Advisors must register with the SEC, maintain certain records, pass a test on securities law, avoid insider trading, and take steps to safeguard assets.
Weak Regulation of Fiduciary Responsibility
However, the law barely addresses conflicts of interest between investors and advisors, nor is the extent of an advisor’s fiduciary responsibility clearly stipulated.
Financial disclosure, the jewel of the regulatory system, does not include a requirement that information be parsed and delivered in terms that are actually useful and meaningful for the purposes and intellectual capacity of the investor.
Managers of defined-benefit pension plans have a precise understanding of investors’ goals. However, most managers of other collective investment funds do not know whether a specific shareholder, or even whether shareholders, as a class, are investing for six months or sixty years – although commonsense and simple observation of fund redemption figures would tell them that the majority of their shareholders are in for the long-term.
A short-term rise in portfolio value may represent a significant benefit for short-term investors who plan to cash out, while providing absolutely no advantage to the majority who are in the fund for the long haul.
Fund managers have selfish reasons to favor equity repurchases.
What fund managers do know, however, is that quarterly portfolio under-performance will result in less money in their own pockets.
In the competitive scramble for short-term returns, the fund manager that cannot present high total return with minimal volatility, judged against competitors, will not earn five stars from Morningstar.
A poor score leads to investor withdrawals, falling fund sales, declining management fees, and possible dismissal.

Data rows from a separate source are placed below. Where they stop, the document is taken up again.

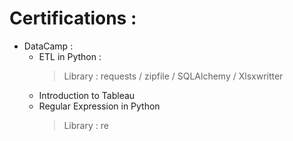 # Certifications :
- DataCamp : 
  - ETL in Python :
    > Library : requests / zipfile / SQLAlchemy / Xlsxwritter
  - Introduction to Tableau
  - Regular Expression in Python
    > Library : re
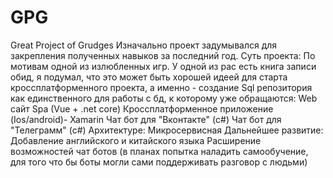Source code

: # GPG
Great Project of Grudges
Изначально проект задумывался для закрепления полученных навыков за последний год.
Суть проекта: По мотивам одной из излюбленных игр. У одной из рас есть книга записи обид, я подумал, что это может быть хорошей идеей для старта кроссплатформенного проекта, а именно - создание Sql репозитория как единственного для работы с бд, к которому уже обращаются:
  Web сайт Spa (Vue + .net core)
  Кроссплатформенное приложение (Ios/android)- Xamarin
  Чат бот для "Вконтакте" (c#)
  Чат бот для "Телеграмм" (с#)
Архитектуре: Микросервисная
Дальнейшее развитие: 
  Добавление английского и китайского языка
  Расширение возможностей чат ботов (в планах попытка наладить самообучение, для того что бы боты могли сами поддерживать разговор с людьми)
  
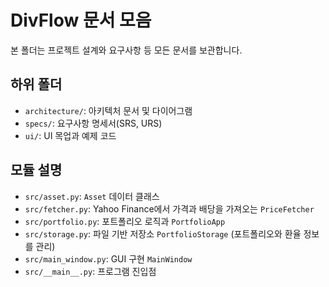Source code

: # DivFlow 문서 모음

본 폴더는 프로젝트 설계와 요구사항 등 모든 문서를 보관합니다.

## 하위 폴더
- `architecture/`: 아키텍처 문서 및 다이어그램
- `specs/`: 요구사항 명세서(SRS, URS)
- `ui/`: UI 목업과 예제 코드

## 모듈 설명
- `src/asset.py`: `Asset` 데이터 클래스
- `src/fetcher.py`: Yahoo Finance에서 가격과 배당을 가져오는 `PriceFetcher`
- `src/portfolio.py`: 포트폴리오 로직과 `PortfolioApp`
 - `src/storage.py`: 파일 기반 저장소 `PortfolioStorage` (포트폴리오와 환율 정보를 관리)
- `src/main_window.py`: GUI 구현 `MainWindow`
- `src/__main__.py`: 프로그램 진입점
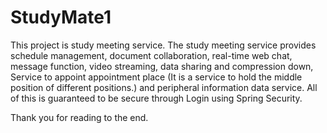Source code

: # StudyMate1

This project is study meeting service.
The study meeting service provides schedule management, document collaboration, real-time web chat, message function, video streaming, data sharing and compression down, 
Service to appoint appointment place (It is a service to hold the middle position of different positions.) and peripheral information data service. All of this is guaranteed to be secure through Login using Spring Security.

Thank you for reading to the end.
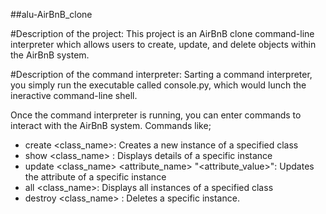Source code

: ##alu-AirBnB_clone

#Description of the project:
This project is an AirBnB clone command-line interpreter which allows users to create, update, and delete objects within the AirBnB system. 

#Description of the command interpreter:
Sarting a command interpreter, you simply run the executable called console.py, which would lunch the ineractive command-line shell. 

Once the command interpreter is running, you can enter commands to interact with the AirBnB system. 
Commands like;
- create <class_name>: Creates a new instance of a specified class
- show <class_name> <id>: Displays details of a specific instance
- update <class_name> <id> <attribute_name> "<attribute_value>": Updates the attribute of a specific instance
- all <class_name>: Displays all instances of a specified class
- destroy <class_name> <id>: Deletes a specific instance.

In the case of Boeing, it could be argued that the board’s decision to authorize nine billion dollars in buybacks was to the advantage of fund managers who controlled Boeing voting stock.
However, in the instance of a specific Boeing portfolio position in a single portfolio, the benefit to the fund manager was minimal and investors would be hard-pressed to claim damages.
Furthermore, because institutional investors have insisted that their voting for directors be confidential, there is no way of proving that a specific fund manager acted in bad faith.
Marginal Benefits For Fund Managers
Over the five years 1998-2002, the Boeing buyback program was spread over thirty-three months, temporarily doubling stock prices.
However, during this five-year span, the average increase in portfolio value in the thirty-three-month buyback period was only six percent greater than portfolio values during the months before and after the buybacks.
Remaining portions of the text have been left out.